* TASK DETAILS *
Looking at the listing below, retype exactly the lines starting at the one containing "import numpy as np" and ending at the one containing "# Examine the", both included, and nothing else.

* DATASET ENTRIES *
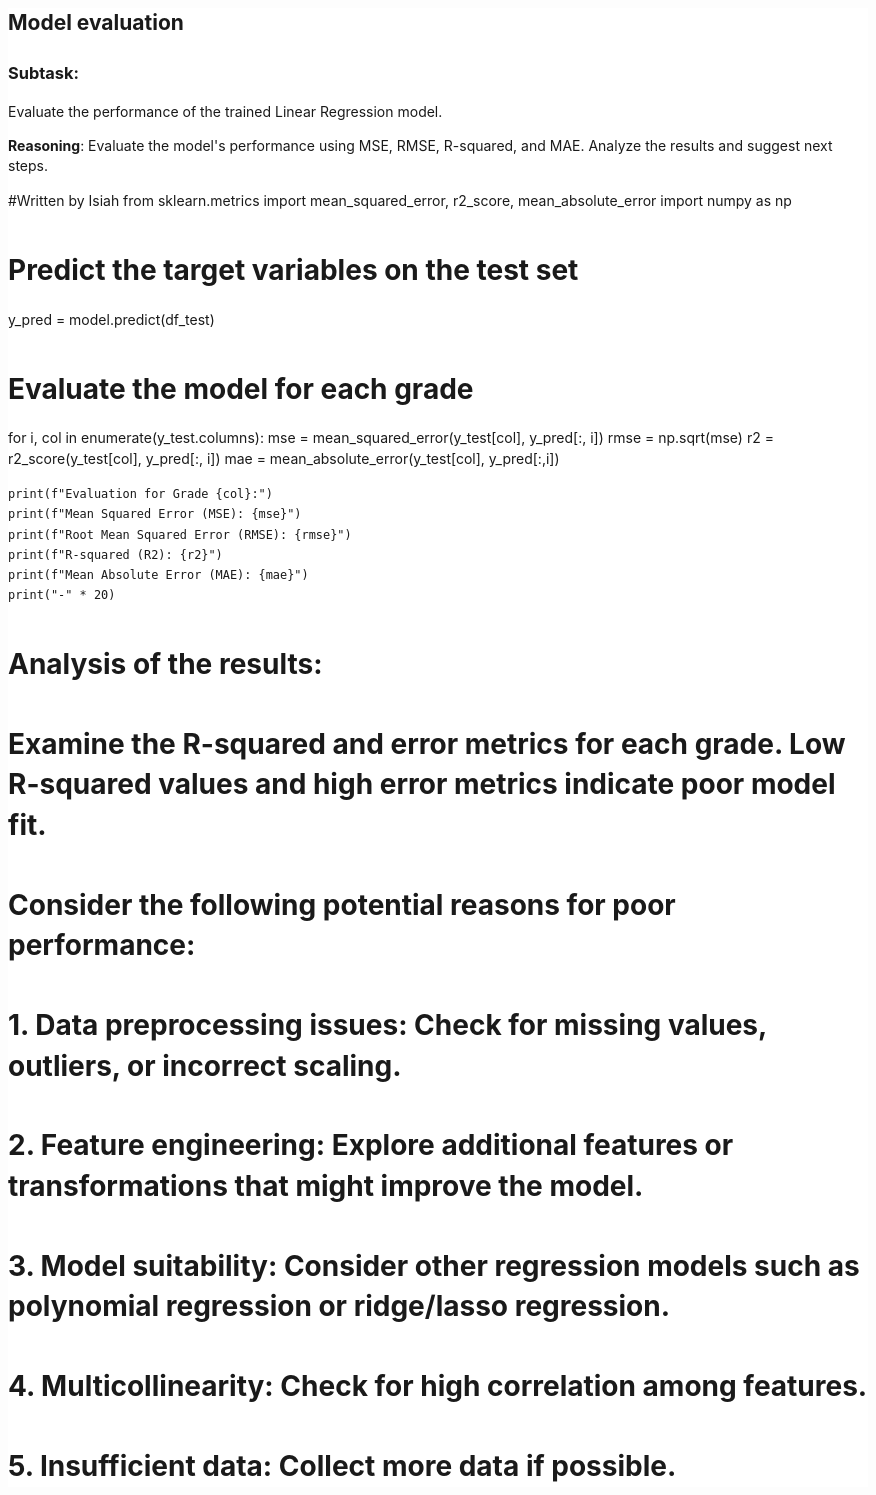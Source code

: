 ## Model evaluation

### Subtask:
Evaluate the performance of the trained Linear Regression model.


**Reasoning**:
Evaluate the model's performance using MSE, RMSE, R-squared, and MAE. Analyze the results and suggest next steps.



#Written by Isiah
from sklearn.metrics import mean_squared_error, r2_score, mean_absolute_error
import numpy as np

# Predict the target variables on the test set
y_pred = model.predict(df_test)

# Evaluate the model for each grade
for i, col in enumerate(y_test.columns):
    mse = mean_squared_error(y_test[col], y_pred[:, i])
    rmse = np.sqrt(mse)
    r2 = r2_score(y_test[col], y_pred[:, i])
    mae = mean_absolute_error(y_test[col], y_pred[:,i])

    print(f"Evaluation for Grade {col}:")
    print(f"Mean Squared Error (MSE): {mse}")
    print(f"Root Mean Squared Error (RMSE): {rmse}")
    print(f"R-squared (R2): {r2}")
    print(f"Mean Absolute Error (MAE): {mae}")
    print("-" * 20)

# Analysis of the results:
# Examine the R-squared and error metrics for each grade. Low R-squared values and high error metrics indicate poor model fit.
# Consider the following potential reasons for poor performance:
# 1. Data preprocessing issues: Check for missing values, outliers, or incorrect scaling.
# 2. Feature engineering: Explore additional features or transformations that might improve the model.
# 3. Model suitability: Consider other regression models such as polynomial regression or ridge/lasso regression.
# 4. Multicollinearity: Check for high correlation among features.
# 5. Insufficient data: Collect more data if possible.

* OUTPUT OF THE TASK *
import numpy as np

# Predict the target variables on the test set
y_pred = model.predict(df_test)

# Evaluate the model for each grade
for i, col in enumerate(y_test.columns):
    mse = mean_squared_error(y_test[col], y_pred[:, i])
    rmse = np.sqrt(mse)
    r2 = r2_score(y_test[col], y_pred[:, i])
    mae = mean_absolute_error(y_test[col], y_pred[:,i])

    print(f"Evaluation for Grade {col}:")
    print(f"Mean Squared Error (MSE): {mse}")
    print(f"Root Mean Squared Error (RMSE): {rmse}")
    print(f"R-squared (R2): {r2}")
    print(f"Mean Absolute Error (MAE): {mae}")
    print("-" * 20)

# Analysis of the results:
# Examine the R-squared and error metrics for each grade. Low R-squared values and high error metrics indicate poor model fit.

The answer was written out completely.